Plain-text document sources
########

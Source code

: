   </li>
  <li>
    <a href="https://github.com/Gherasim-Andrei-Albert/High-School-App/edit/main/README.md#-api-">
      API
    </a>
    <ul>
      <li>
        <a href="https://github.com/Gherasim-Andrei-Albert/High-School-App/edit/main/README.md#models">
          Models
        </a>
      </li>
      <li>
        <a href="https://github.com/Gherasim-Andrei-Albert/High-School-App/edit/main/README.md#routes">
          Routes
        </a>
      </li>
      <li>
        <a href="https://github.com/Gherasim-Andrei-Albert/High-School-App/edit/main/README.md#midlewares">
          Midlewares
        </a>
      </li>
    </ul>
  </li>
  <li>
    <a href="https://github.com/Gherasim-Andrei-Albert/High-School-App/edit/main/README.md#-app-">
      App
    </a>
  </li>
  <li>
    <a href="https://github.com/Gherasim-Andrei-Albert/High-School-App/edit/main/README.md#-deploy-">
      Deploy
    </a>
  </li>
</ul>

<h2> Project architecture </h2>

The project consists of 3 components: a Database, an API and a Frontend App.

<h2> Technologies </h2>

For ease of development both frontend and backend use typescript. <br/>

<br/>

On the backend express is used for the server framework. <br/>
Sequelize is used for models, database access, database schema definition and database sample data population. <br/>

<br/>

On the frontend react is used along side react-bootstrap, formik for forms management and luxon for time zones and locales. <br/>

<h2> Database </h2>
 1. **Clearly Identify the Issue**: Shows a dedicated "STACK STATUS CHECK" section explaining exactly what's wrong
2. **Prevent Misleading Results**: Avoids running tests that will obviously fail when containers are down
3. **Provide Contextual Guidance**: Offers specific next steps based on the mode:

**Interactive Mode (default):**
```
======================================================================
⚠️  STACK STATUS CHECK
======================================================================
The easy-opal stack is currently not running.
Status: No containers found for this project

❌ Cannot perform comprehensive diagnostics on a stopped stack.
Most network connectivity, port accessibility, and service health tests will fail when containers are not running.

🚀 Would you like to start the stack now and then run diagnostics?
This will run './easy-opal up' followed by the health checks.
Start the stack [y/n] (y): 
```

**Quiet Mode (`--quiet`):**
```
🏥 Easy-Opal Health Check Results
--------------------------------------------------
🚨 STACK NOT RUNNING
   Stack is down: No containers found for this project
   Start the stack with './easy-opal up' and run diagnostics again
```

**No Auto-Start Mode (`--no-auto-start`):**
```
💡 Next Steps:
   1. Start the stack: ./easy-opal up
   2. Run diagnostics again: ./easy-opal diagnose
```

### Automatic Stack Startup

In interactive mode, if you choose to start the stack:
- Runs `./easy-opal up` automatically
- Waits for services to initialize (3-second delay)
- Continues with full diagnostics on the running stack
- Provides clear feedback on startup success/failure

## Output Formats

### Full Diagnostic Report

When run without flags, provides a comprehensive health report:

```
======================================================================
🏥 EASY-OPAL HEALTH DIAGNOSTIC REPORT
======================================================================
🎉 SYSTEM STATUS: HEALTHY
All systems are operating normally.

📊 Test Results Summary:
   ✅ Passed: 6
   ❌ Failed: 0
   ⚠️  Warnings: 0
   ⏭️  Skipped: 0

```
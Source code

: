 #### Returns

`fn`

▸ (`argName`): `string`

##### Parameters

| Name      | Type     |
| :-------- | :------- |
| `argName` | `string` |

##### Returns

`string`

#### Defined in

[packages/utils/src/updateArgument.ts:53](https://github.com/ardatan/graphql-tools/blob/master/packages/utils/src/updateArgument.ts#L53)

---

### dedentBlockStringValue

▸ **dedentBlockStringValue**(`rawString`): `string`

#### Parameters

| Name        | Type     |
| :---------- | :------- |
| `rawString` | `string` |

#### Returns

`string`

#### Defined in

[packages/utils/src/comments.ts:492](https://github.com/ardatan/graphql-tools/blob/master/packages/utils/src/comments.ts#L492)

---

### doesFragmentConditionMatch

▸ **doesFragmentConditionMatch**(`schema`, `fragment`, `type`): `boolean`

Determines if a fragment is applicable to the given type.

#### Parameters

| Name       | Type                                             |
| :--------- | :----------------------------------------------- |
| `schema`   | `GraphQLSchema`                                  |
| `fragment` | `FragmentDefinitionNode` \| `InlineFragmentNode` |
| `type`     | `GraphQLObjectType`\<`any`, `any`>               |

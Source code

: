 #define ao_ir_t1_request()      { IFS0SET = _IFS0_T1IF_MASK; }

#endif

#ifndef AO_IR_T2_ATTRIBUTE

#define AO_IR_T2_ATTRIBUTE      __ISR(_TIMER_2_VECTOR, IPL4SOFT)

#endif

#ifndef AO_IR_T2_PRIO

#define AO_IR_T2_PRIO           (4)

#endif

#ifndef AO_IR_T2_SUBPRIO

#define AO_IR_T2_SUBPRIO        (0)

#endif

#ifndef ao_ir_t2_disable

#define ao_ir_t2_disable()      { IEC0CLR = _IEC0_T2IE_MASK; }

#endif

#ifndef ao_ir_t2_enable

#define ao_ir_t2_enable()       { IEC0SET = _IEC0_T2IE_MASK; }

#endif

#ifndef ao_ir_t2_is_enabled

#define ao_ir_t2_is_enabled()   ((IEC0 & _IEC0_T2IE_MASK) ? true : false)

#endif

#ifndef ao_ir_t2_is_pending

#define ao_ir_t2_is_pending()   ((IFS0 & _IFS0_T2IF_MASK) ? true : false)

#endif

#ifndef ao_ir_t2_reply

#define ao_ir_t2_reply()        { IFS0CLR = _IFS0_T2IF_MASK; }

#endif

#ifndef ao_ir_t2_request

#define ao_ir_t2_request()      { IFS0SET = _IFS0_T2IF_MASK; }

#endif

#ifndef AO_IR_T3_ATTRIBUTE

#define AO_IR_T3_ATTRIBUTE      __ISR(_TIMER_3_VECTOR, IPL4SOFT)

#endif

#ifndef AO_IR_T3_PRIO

########

• [WHAT YOU WILL DO]:
Would you copy out exactly the lines above that start at the one containing "When run without" and end at the one containing "### doesFragmentConditionMatch", inclusive?

• [TASK RESPONSE]:
When run without flags, provides a comprehensive health report:

```
======================================================================
🏥 EASY-OPAL HEALTH DIAGNOSTIC REPORT
======================================================================
🎉 SYSTEM STATUS: HEALTHY
All systems are operating normally.

📊 Test Results Summary:
   ✅ Passed: 6
   ❌ Failed: 0
   ⚠️  Warnings: 0
   ⏭️  Skipped: 0

```
Source code

: #### Returns

`fn`

▸ (`argName`): `string`

##### Parameters

| Name      | Type     |
| :-------- | :------- |
| `argName` | `string` |

##### Returns

`string`

#### Defined in

[packages/utils/src/updateArgument.ts:53](https://github.com/ardatan/graphql-tools/blob/master/packages/utils/src/updateArgument.ts#L53)

---

### dedentBlockStringValue

▸ **dedentBlockStringValue**(`rawString`): `string`

#### Parameters

| Name        | Type     |
| :---------- | :------- |
| `rawString` | `string` |

#### Returns

`string`

#### Defined in

[packages/utils/src/comments.ts:492](https://github.com/ardatan/graphql-tools/blob/master/packages/utils/src/comments.ts#L492)

---

### doesFragmentConditionMatch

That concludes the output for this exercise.